Problem requirements:
Please retype the records below exactly, from the first line down to and including the line with "for the baselines.".
======
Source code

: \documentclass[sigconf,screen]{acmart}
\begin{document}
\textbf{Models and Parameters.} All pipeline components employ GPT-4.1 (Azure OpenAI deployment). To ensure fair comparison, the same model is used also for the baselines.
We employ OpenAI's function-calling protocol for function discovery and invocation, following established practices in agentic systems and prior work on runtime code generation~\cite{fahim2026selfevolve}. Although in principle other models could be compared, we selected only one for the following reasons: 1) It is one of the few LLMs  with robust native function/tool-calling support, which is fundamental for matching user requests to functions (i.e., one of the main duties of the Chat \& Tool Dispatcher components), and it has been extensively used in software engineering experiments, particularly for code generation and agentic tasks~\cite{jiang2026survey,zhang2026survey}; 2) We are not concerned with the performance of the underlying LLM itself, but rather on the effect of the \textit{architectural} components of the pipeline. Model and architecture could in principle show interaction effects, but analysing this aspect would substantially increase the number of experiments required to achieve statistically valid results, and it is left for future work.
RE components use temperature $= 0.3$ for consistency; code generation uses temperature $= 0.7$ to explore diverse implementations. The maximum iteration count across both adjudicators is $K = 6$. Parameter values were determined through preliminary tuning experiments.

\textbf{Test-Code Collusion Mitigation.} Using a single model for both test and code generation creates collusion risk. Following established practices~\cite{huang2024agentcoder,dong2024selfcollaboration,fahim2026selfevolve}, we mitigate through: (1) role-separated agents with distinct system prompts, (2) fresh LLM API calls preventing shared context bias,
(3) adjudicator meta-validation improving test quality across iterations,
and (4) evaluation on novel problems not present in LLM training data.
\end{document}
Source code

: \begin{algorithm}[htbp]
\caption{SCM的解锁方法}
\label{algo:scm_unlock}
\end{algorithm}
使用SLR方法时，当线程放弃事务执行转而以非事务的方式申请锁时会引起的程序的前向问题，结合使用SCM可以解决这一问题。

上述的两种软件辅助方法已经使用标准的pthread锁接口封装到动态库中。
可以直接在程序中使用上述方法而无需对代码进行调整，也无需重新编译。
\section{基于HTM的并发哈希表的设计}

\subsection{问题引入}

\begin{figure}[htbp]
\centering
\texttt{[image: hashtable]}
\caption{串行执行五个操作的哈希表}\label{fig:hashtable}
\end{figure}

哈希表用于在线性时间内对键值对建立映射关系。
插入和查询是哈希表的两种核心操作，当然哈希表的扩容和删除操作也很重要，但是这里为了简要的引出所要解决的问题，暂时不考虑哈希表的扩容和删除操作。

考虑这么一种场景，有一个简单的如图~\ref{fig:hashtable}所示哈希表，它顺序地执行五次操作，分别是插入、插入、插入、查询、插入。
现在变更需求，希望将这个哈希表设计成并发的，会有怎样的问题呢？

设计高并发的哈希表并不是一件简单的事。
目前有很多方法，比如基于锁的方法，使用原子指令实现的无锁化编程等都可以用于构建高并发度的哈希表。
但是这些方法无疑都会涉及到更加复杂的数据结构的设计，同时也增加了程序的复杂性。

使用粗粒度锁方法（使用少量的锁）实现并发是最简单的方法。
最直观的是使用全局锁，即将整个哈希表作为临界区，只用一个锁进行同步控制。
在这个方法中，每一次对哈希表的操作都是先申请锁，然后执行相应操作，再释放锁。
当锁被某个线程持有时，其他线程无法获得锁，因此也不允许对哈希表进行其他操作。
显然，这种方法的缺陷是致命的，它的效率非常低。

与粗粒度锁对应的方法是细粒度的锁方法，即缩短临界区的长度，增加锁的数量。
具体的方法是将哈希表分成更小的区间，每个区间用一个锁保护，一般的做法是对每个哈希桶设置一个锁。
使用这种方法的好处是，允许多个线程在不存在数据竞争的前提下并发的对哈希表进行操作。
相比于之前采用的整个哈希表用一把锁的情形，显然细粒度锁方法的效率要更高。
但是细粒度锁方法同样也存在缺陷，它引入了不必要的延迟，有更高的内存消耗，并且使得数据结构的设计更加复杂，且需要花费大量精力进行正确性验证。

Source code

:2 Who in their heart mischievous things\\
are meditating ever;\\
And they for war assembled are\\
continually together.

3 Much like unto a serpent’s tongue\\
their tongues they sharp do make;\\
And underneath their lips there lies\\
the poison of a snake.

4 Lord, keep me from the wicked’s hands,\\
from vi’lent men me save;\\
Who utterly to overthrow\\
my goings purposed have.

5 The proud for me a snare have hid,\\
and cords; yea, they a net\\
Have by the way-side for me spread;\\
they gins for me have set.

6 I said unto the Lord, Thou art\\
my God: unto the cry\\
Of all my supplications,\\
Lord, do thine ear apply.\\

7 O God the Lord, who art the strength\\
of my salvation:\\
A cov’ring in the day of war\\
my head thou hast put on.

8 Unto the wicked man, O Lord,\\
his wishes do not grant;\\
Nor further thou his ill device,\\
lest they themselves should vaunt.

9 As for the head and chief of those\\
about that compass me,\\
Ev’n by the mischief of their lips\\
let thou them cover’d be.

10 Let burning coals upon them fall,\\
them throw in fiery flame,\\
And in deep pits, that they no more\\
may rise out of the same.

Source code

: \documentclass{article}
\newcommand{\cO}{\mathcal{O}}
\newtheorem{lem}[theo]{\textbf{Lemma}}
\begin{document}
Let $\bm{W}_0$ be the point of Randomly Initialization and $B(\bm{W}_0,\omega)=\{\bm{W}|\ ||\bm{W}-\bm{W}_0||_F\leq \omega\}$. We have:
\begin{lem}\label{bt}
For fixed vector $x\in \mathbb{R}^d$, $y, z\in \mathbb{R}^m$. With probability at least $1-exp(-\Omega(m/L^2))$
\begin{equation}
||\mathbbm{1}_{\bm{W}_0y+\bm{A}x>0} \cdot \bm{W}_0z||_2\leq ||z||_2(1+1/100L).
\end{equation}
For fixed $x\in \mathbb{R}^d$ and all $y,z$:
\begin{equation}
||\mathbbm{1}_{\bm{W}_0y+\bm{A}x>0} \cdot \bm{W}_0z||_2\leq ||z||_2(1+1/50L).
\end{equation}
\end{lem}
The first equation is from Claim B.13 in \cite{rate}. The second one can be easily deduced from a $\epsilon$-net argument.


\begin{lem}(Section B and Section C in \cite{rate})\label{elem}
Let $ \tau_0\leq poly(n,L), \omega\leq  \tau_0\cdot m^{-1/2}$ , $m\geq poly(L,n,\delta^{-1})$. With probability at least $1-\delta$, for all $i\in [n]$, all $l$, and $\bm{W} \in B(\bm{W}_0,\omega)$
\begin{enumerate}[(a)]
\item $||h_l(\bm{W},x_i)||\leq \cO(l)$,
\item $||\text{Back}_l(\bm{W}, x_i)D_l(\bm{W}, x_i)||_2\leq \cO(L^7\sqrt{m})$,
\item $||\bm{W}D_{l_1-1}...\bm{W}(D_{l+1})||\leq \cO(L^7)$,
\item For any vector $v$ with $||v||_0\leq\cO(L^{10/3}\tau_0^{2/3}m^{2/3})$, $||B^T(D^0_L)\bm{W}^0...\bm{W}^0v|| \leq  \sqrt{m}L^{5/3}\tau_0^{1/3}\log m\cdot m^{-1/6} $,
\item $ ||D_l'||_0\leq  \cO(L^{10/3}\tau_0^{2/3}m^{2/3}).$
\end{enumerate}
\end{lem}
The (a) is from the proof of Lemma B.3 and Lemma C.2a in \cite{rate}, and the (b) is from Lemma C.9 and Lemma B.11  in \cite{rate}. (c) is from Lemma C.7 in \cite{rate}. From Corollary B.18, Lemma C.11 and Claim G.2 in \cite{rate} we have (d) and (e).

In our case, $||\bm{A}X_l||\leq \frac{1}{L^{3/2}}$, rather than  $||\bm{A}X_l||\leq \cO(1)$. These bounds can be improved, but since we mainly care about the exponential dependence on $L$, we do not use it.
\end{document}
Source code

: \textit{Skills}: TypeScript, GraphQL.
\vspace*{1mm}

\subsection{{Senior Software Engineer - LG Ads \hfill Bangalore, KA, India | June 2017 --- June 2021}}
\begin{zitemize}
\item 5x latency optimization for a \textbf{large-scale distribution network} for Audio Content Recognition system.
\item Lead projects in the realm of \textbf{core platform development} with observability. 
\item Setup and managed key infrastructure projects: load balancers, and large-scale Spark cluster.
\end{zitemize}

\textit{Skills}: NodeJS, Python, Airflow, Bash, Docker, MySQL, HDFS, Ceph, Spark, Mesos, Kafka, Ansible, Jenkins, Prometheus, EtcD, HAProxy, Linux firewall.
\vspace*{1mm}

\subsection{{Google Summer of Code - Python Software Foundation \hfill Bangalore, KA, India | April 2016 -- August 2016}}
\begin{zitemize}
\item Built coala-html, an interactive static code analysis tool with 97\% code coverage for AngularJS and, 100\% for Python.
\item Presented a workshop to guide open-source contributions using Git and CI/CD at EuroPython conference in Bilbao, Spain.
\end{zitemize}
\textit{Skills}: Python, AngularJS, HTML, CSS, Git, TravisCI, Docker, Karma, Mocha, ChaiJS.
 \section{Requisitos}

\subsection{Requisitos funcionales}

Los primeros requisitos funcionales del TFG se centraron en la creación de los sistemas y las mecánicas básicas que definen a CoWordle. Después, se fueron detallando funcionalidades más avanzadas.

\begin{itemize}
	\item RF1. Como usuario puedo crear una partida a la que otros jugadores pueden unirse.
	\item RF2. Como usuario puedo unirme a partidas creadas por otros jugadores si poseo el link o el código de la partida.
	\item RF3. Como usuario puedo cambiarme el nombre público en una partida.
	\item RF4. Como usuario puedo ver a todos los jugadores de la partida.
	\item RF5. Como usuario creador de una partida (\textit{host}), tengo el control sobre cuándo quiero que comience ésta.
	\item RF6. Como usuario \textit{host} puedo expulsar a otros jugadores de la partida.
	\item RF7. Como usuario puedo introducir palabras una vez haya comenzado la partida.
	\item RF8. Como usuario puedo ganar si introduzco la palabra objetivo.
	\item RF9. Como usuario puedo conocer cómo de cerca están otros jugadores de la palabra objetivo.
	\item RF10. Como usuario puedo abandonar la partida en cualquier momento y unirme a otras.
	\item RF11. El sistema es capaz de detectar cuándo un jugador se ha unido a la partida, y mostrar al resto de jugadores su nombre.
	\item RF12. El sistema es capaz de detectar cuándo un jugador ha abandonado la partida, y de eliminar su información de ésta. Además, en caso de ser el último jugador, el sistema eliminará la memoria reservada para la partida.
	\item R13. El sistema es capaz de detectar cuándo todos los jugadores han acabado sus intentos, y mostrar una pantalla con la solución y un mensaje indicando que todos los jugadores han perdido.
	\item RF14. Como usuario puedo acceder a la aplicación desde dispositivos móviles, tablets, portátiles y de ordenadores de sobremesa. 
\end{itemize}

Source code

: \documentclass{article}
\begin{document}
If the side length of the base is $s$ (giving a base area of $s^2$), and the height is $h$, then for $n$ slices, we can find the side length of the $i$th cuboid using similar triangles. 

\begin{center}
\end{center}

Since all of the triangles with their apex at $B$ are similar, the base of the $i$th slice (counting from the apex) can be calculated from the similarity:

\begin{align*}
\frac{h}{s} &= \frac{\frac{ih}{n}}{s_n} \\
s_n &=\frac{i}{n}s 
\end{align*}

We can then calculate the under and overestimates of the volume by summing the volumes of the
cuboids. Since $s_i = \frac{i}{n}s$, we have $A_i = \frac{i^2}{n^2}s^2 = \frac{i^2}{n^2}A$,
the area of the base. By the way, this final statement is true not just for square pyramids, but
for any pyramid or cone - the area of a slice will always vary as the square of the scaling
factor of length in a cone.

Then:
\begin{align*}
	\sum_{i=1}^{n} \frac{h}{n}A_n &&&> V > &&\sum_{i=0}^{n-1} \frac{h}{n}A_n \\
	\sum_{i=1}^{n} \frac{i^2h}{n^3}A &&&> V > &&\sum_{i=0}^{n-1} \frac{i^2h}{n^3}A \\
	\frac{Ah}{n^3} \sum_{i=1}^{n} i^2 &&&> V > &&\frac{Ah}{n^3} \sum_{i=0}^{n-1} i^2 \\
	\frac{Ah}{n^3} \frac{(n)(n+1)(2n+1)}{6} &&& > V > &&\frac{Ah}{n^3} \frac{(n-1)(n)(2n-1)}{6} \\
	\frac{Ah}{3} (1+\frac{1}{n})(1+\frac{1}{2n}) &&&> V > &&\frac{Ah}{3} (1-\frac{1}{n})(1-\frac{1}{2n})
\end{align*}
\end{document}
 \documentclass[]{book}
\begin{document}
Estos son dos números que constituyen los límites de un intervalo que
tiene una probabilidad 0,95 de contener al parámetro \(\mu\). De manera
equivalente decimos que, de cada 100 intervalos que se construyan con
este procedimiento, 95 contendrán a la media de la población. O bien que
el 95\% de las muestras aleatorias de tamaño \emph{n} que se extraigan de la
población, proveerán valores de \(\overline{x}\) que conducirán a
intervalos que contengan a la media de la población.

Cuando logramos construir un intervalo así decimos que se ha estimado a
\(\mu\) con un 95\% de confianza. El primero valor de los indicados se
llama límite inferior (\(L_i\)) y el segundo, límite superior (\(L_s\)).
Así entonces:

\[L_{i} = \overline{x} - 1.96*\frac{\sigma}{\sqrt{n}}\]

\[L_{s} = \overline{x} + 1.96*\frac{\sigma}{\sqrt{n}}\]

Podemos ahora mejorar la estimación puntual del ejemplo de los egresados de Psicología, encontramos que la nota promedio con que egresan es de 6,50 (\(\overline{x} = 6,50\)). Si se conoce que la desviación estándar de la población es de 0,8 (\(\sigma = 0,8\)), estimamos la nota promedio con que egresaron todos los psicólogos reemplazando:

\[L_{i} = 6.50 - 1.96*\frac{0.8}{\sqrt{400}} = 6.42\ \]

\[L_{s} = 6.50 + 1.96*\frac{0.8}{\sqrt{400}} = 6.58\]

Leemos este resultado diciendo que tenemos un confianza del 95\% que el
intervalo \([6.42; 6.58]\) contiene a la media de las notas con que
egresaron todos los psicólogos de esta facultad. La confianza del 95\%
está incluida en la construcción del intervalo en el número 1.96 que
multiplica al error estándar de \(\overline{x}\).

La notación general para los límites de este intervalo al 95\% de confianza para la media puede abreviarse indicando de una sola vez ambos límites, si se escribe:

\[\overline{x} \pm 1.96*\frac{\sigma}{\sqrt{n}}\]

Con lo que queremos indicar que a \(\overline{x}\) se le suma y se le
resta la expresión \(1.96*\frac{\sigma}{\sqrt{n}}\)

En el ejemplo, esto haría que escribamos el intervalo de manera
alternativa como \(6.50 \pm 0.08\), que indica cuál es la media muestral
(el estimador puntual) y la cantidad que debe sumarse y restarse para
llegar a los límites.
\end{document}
======
Response to the task:
Source code

: \documentclass[sigconf,screen]{acmart}
\begin{document}
\textbf{Models and Parameters.} All pipeline components employ GPT-4.1 (Azure OpenAI deployment). To ensure fair comparison, the same model is used also for the baselines.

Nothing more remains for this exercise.